If we prescribe Occam’s razor principle [3] to select the simplest theory consistent with the training
examples and assume some general bias towards structured environments, one can prove that inductive
learning “works”. These assumptions are an integral part of our scientific method. Whether they admit it
or not, every scientist, and in fact every person, is continuously using this implicit bias towards simplicity
and structure to some degree.
Suppose the brain uses algorithms. An uncontroversial supposition. From a computational point of view, the former citation is like saying: “In order for a computer to not run a program, such as Indiana Jones and the Fate of Atlantis, the computer must be executing some command to the effect of “DoNotExecuteProgram(‘IndianaJonesAndTheFateOfAtlantis’)”.
That’s not how computers operate. They just don’t run the program. They don’t need a special process for not running the program. Instead, not running the program is “implicitly contained” in the state of affairs that the computer is not running it. But this notion of implicit containment makes no sense for the computer. There are infinitely many programs the computer is not running at a given moment, so it can’t process the state of affairs that it is not running any of them.
Likewise, the use of an implicit bias towards simplicity cannot be meaningfully conceptualized by humans. In order to know how this bias simplifies everything, one would have to know, what information regarding “everything” is omitted by the bias.
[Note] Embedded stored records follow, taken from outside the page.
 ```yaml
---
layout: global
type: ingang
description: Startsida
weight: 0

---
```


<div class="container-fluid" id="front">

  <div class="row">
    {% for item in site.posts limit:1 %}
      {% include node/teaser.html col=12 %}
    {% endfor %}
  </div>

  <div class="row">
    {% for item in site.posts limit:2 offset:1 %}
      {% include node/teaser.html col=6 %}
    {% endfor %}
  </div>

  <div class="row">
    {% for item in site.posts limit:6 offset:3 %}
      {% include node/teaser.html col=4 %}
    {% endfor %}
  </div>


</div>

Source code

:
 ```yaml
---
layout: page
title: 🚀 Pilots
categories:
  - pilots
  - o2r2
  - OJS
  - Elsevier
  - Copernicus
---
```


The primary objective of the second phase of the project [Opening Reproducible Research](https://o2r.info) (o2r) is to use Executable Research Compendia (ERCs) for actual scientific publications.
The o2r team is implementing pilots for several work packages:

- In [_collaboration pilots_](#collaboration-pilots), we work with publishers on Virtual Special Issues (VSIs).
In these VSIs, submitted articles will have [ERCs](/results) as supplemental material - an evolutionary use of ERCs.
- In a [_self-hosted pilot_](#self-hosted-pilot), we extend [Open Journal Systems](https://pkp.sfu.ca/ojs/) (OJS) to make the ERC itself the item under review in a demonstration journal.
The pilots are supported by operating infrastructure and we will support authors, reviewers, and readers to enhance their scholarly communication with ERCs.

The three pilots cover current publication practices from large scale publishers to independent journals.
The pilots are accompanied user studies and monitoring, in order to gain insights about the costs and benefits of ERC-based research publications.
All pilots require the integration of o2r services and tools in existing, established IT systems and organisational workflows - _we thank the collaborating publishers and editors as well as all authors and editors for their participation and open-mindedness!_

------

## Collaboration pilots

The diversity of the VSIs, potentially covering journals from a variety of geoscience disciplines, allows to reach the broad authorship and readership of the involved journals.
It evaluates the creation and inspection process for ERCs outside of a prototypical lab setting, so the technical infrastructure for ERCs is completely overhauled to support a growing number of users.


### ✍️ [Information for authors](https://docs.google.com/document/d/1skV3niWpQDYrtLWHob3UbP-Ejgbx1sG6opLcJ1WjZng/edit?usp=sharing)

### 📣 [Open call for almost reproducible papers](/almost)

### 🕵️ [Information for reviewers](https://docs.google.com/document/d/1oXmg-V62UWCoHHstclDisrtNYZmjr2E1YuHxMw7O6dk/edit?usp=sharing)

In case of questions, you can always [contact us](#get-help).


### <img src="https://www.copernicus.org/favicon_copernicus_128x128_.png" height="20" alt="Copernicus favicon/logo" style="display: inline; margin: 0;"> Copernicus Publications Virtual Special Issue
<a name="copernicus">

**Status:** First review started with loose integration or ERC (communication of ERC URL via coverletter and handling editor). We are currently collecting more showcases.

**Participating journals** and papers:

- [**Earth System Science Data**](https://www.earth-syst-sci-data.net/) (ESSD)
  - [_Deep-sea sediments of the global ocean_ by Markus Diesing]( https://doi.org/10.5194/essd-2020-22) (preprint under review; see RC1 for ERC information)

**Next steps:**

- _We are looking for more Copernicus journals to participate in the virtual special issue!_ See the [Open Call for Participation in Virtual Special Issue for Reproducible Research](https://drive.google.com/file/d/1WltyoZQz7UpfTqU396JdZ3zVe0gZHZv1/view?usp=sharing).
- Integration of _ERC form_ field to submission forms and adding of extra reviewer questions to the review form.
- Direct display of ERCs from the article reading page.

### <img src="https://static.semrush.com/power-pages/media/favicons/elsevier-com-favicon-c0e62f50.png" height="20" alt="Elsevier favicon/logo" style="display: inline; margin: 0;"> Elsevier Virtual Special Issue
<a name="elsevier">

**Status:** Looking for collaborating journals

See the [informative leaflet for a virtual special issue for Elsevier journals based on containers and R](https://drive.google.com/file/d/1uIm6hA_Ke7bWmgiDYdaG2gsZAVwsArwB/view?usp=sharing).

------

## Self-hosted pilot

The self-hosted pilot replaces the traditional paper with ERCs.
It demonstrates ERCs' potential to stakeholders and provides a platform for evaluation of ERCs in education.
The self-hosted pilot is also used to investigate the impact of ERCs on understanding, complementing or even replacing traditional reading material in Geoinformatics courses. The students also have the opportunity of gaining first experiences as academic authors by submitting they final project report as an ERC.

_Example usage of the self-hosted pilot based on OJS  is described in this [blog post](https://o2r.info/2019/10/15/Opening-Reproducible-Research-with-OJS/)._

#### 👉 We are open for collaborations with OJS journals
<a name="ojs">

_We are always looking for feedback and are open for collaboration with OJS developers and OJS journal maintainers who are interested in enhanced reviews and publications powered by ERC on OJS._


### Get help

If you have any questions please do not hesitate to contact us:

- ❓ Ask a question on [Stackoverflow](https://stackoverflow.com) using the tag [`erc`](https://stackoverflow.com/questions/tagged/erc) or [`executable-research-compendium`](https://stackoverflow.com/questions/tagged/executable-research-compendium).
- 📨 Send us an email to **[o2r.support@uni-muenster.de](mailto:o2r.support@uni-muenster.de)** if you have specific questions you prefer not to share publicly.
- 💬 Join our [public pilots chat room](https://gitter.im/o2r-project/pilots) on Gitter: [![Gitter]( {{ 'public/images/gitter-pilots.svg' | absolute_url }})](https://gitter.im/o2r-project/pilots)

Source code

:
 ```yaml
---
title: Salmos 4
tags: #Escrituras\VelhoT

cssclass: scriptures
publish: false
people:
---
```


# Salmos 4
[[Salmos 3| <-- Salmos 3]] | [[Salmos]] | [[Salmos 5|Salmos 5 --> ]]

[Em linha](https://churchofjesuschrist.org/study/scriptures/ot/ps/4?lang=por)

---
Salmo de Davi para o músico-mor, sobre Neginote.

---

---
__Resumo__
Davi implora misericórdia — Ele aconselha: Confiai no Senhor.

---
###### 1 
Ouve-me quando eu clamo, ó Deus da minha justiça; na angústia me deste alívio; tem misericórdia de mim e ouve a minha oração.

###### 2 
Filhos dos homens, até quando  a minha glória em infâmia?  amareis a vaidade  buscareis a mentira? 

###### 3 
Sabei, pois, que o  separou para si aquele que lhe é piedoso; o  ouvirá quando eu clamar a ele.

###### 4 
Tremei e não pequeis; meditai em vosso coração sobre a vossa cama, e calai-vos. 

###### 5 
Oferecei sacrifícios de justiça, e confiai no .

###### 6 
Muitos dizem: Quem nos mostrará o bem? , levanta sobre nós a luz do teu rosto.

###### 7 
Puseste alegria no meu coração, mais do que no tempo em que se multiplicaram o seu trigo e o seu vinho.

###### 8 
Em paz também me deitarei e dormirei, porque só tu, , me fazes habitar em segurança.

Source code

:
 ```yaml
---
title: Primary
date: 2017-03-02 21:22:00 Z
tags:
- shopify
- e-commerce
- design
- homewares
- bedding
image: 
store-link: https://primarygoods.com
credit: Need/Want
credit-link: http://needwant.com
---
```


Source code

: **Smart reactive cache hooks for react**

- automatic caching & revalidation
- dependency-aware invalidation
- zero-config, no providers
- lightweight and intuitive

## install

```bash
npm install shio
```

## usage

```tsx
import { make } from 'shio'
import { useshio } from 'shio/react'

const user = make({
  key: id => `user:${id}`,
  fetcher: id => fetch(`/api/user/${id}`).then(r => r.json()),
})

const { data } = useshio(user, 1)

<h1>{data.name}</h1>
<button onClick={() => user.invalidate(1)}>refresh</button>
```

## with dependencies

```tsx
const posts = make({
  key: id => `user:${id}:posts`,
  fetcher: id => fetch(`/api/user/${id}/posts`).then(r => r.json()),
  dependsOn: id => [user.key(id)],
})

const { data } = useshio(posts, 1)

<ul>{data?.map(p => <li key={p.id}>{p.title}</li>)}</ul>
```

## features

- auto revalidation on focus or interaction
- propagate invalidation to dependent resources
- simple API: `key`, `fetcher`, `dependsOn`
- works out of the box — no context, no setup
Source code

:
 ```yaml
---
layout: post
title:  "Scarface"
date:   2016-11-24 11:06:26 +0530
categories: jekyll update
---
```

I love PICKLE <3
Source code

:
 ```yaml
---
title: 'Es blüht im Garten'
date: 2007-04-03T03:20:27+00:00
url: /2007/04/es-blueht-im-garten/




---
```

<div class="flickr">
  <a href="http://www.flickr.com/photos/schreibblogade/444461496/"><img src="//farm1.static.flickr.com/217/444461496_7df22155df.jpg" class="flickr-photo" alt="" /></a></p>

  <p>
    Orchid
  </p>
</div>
But if we knew that, the bias would not exist in the sense the author intends it to exist.
Furthermore:
This is in some way a contradiction to the well-known no-free-lunch theorems which state that, when averaged over all possible data sets, all learning algorithms perform equally well, and actually, equally poorly [11]. There are several variations of the no-free-lunch theorem for particular contexts but they all rely on the assumption that for a general learner there is no underlying bias to exploit because any observations are equally possible at any point. In other words, any arbitrarily complex environments are just as likely as simple ones, or entirely random data sets are just as likely as structured data. This assumption is misguided and seems absurd when applied to any real world situations. If every raven we have ever seen has been black, does it really seem equally plausible that there is equal chance that the next raven we see will be black, or white, or half black half white, or red etc. In life it is a necessity to make general assumptions about the world and our observation sequences and these assumptions
generally perform well in practice.
The author says that there are variations of the no free lunch theorem for particular contexts. But he goes on to generalize that the notion of no free lunch theorem means something independent of context. What could that possibly be? Also, such notions as “arbitrary complexity” or “randomness” seem intuitively meaningful, but what is their context?
The problem is, if there is no context, the solution cannot be proven to address the problem of induction. But if there is a context, it addresses the problem of induction only within that context. Then philosophers will say that the context was arbitrary, and formulate the problem again in another context where previous results will not apply.
In a way, this makes the problem of induction seem like a waste of time. But the real problem is about formalizing the notion of context in such a way, that it becomes possible to identify ambiguous assumptions about context. That would be what separates scientific thought from poetry. In science, ambiguity is not desired and should therefore be identified. But philosophers tend to place little emphasis on this, and rather spend time dwelling on problems they should, in my opinion, recognize as unsolvable due to ambiguity of context.
The omitted information in this approach is information with a high Kolmogorov complexity, which is omitted in favor of information with low Kolmogorov complexity. A very rough analogy would be to describe humans as having a bias towards ideas expressible in few words of English in favor of ideas that need many words of English to express. Using Kolmogorov complexity for sequence prediction instead of English language for ideas in the construction gets rid of the very many problems of rigor involved in the latter, but the basic idea is pretty much the same. You look into things that are briefly expressible in favor of things that must be expressed in length. The information isn’t permanently omitted, it’s just depriorized. The algorithm doesn’t start looking at the stuff you need long sentences to describe before it has convinced itself that there are no short sentences that describe the observations it wants to explain in a satisfactory way.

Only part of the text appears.